05.03.19 – UK pleasure crafts permitted to use red diesel in Belgium throughout 2019
The Cruising Association has released a statement announcing that Belgian authorities will maintain the agreement for UK pleasure vessels sailing to Belgium. Boats will still have to use British marked diesel in engine fuel tanks for propulsion, with the full 100% duty for 2019.
If anything changes, they will consult the Regulations and Technical Services Group with plenty of notice.
“The conditions are the same as before, in that all diesel purchased prior to departure from the UK to Belgium, or other EU maritime States’ marinas and ports, must pay the full 100% duty (and not any lower duty rate) on all the fuel and that it is recorded on the signed invoice for the purchase. This invoice must be on board the vessel (such as with the boat’s log) in the unlikely event any inspecting Customs official should wish to see it as proof of the duty payment.” – Cruising Association Press Release.

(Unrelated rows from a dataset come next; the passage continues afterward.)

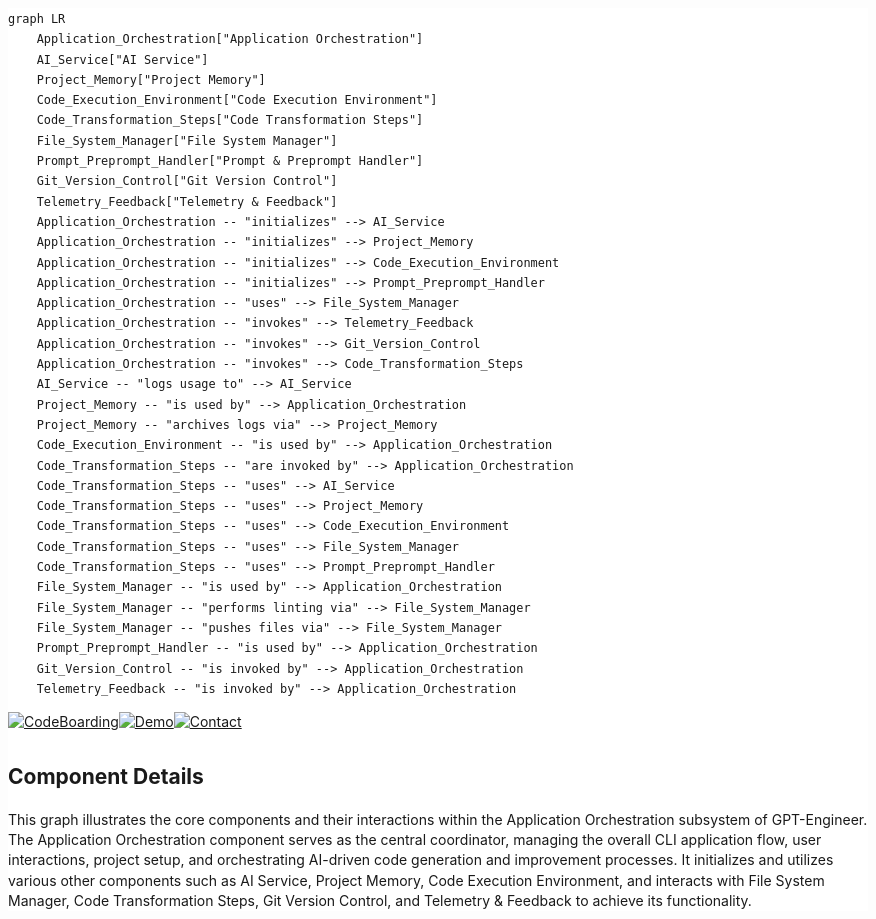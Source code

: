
 ```mermaid
graph LR
    Application_Orchestration["Application Orchestration"]
    AI_Service["AI Service"]
    Project_Memory["Project Memory"]
    Code_Execution_Environment["Code Execution Environment"]
    Code_Transformation_Steps["Code Transformation Steps"]
    File_System_Manager["File System Manager"]
    Prompt_Preprompt_Handler["Prompt & Preprompt Handler"]
    Git_Version_Control["Git Version Control"]
    Telemetry_Feedback["Telemetry & Feedback"]
    Application_Orchestration -- "initializes" --> AI_Service
    Application_Orchestration -- "initializes" --> Project_Memory
    Application_Orchestration -- "initializes" --> Code_Execution_Environment
    Application_Orchestration -- "initializes" --> Prompt_Preprompt_Handler
    Application_Orchestration -- "uses" --> File_System_Manager
    Application_Orchestration -- "invokes" --> Telemetry_Feedback
    Application_Orchestration -- "invokes" --> Git_Version_Control
    Application_Orchestration -- "invokes" --> Code_Transformation_Steps
    AI_Service -- "logs usage to" --> AI_Service
    Project_Memory -- "is used by" --> Application_Orchestration
    Project_Memory -- "archives logs via" --> Project_Memory
    Code_Execution_Environment -- "is used by" --> Application_Orchestration
    Code_Transformation_Steps -- "are invoked by" --> Application_Orchestration
    Code_Transformation_Steps -- "uses" --> AI_Service
    Code_Transformation_Steps -- "uses" --> Project_Memory
    Code_Transformation_Steps -- "uses" --> Code_Execution_Environment
    Code_Transformation_Steps -- "uses" --> File_System_Manager
    Code_Transformation_Steps -- "uses" --> Prompt_Preprompt_Handler
    File_System_Manager -- "is used by" --> Application_Orchestration
    File_System_Manager -- "performs linting via" --> File_System_Manager
    File_System_Manager -- "pushes files via" --> File_System_Manager
    Prompt_Preprompt_Handler -- "is used by" --> Application_Orchestration
    Git_Version_Control -- "is invoked by" --> Application_Orchestration
    Telemetry_Feedback -- "is invoked by" --> Application_Orchestration
```
[![CodeBoarding](https://img.shields.io/badge/Generated%20by-CodeBoarding-9cf?style=flat-square)](https://github.com/CodeBoarding/GeneratedOnBoardings)[![Demo](https://img.shields.io/badge/Try%20our-Demo-blue?style=flat-square)](https://www.codeboarding.org/demo)[![Contact](https://img.shields.io/badge/Contact%20us%20-%20contact@codeboarding.org-lightgrey?style=flat-square)](mailto:contact@codeboarding.org)

## Component Details

This graph illustrates the core components and their interactions within the Application Orchestration subsystem of GPT-Engineer. The Application Orchestration component serves as the central coordinator, managing the overall CLI application flow, user interactions, project setup, and orchestrating AI-driven code generation and improvement processes. It initializes and utilizes various other components such as AI Service, Project Memory, Code Execution Environment, and interacts with File System Manager, Code Transformation Steps, Git Version Control, and Telemetry & Feedback to achieve its functionality.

What impact is Brexit likely to have on the use of red diesel in pleasure craft vehicles?
The impact of the recent European Court of Justice ruling on UK marked diesel is unclear but will be limited to UK waters, remaining illegal for UK boats to fill their tanks with red diesel in EU waters. If your marina or port consents, you will be able to use white diesel.
“Whatever the outcome, we will continue to campaign for cruising yachtsmen to be able to travel between companies without being penalised for buying a fuel which is very often the only option available.” – The Cruising Association (CA) president, Judith Grimwade.
A spokesman from the CA’s Regulator & Technical Service (RATS) Committee added: “One thing that seems obvious is that cruising sailors are likely to be faced with additional bureaucracy and strong enforcement of existing rules and regulations, although the EU has announced an intention to bring this in over a transit period of six to nine months. You could well be stopped more frequently and checked by local officials.”